# Task statement
Report the number of lines below in which the word "provided" occurs. Nothing else is needed.

# Available data
# # #

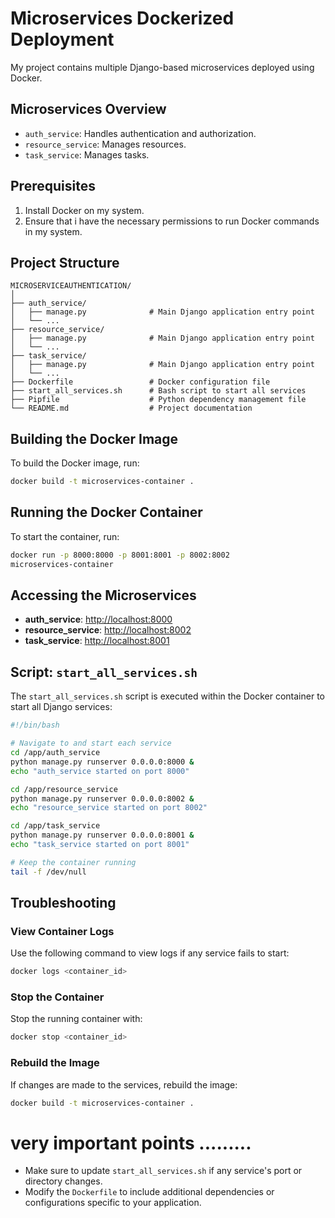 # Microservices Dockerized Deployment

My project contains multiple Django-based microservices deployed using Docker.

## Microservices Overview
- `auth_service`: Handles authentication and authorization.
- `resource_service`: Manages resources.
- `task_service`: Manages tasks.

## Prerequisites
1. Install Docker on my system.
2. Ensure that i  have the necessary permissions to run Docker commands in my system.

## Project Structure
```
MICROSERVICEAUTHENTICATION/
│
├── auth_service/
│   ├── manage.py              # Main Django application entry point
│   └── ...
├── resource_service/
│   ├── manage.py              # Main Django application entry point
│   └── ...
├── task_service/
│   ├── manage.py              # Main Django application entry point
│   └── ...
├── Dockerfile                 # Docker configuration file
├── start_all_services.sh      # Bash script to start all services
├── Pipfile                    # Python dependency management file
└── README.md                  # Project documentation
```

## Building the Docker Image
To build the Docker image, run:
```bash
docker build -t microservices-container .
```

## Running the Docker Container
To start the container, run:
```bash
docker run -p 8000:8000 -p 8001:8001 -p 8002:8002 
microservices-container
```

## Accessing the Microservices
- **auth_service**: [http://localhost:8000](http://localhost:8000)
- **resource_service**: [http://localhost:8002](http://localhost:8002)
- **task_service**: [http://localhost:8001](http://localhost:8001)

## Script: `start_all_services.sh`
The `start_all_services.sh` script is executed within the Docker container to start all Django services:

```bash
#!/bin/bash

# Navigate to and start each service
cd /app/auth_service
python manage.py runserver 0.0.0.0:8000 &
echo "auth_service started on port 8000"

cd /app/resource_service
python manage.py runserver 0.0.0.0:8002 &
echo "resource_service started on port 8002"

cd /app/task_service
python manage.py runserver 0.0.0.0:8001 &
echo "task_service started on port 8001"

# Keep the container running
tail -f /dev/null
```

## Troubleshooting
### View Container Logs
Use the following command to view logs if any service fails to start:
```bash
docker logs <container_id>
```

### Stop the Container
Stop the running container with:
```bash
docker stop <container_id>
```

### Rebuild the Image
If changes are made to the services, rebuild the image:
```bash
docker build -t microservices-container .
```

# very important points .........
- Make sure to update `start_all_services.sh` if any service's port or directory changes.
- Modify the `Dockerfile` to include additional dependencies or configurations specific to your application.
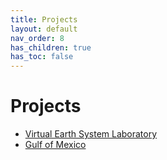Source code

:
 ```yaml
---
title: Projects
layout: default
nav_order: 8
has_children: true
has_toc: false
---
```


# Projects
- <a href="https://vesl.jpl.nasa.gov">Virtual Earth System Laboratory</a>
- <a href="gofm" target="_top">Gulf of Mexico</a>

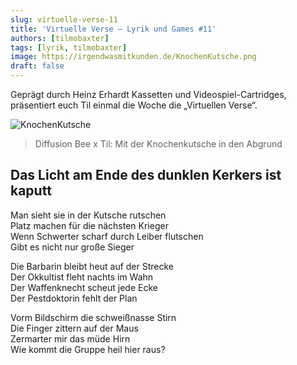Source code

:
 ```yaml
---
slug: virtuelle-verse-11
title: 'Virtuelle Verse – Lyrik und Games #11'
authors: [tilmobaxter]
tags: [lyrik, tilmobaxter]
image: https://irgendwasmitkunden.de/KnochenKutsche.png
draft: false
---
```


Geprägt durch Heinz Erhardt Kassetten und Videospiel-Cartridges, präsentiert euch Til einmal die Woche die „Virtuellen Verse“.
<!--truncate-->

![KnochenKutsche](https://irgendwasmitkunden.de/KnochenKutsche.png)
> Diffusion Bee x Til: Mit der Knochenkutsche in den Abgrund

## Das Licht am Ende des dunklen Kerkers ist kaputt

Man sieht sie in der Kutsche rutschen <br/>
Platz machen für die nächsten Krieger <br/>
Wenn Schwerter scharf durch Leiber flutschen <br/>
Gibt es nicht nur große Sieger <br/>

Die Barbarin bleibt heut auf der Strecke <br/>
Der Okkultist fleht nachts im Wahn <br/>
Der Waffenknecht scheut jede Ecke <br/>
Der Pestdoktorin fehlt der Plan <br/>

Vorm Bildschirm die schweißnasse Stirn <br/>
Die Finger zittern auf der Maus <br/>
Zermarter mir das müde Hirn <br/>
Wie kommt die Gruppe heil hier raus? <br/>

# # #

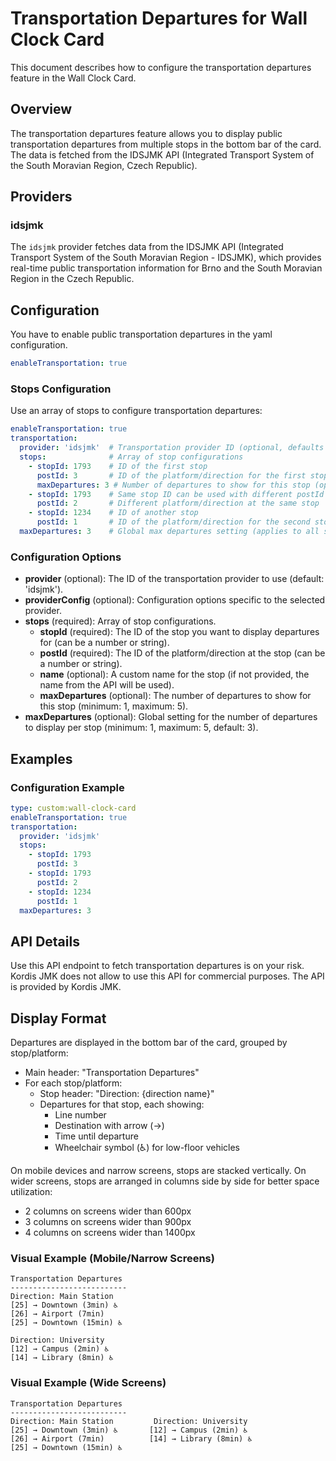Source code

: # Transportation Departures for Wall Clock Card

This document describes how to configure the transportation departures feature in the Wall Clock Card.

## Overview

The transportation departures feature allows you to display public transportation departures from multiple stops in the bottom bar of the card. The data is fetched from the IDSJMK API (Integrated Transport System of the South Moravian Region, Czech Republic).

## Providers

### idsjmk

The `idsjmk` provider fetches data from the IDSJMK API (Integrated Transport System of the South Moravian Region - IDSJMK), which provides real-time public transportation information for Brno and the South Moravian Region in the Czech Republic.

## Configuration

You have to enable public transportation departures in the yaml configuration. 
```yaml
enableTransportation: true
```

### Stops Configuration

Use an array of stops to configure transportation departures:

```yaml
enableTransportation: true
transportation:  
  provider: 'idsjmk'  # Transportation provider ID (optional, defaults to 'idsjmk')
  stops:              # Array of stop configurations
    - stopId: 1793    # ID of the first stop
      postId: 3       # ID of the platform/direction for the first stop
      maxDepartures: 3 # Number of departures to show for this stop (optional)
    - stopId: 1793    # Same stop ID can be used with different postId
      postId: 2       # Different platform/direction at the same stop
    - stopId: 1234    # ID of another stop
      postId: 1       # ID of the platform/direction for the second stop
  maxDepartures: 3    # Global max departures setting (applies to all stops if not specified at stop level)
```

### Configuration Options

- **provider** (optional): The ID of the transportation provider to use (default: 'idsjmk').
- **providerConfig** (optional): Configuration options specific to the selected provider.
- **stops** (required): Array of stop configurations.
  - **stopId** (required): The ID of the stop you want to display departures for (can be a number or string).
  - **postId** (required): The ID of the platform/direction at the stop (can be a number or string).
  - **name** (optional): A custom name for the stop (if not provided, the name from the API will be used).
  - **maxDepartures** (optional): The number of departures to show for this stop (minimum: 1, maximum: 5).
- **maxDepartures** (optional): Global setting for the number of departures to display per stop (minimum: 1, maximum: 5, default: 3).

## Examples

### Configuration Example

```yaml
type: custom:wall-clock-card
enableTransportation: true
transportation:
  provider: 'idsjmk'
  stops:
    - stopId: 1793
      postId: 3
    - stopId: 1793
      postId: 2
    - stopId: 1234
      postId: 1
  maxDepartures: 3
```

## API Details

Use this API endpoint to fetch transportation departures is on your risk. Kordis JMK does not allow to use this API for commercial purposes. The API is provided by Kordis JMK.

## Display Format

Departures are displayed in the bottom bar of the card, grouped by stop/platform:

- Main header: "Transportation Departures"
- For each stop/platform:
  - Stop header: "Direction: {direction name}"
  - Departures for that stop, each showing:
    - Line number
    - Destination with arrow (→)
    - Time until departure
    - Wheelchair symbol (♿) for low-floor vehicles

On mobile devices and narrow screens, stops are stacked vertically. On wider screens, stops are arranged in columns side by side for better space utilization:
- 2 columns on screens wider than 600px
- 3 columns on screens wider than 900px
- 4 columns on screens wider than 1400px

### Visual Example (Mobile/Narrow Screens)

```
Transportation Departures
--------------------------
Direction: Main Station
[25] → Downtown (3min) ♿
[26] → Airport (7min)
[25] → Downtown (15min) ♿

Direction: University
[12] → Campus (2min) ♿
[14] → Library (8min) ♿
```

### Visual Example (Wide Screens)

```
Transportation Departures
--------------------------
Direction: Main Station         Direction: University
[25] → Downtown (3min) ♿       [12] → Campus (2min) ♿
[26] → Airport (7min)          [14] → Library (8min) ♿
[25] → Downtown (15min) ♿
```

# # #

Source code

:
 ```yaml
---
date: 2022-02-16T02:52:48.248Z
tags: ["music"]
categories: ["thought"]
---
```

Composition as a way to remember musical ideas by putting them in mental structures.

# # #

# The completed task
2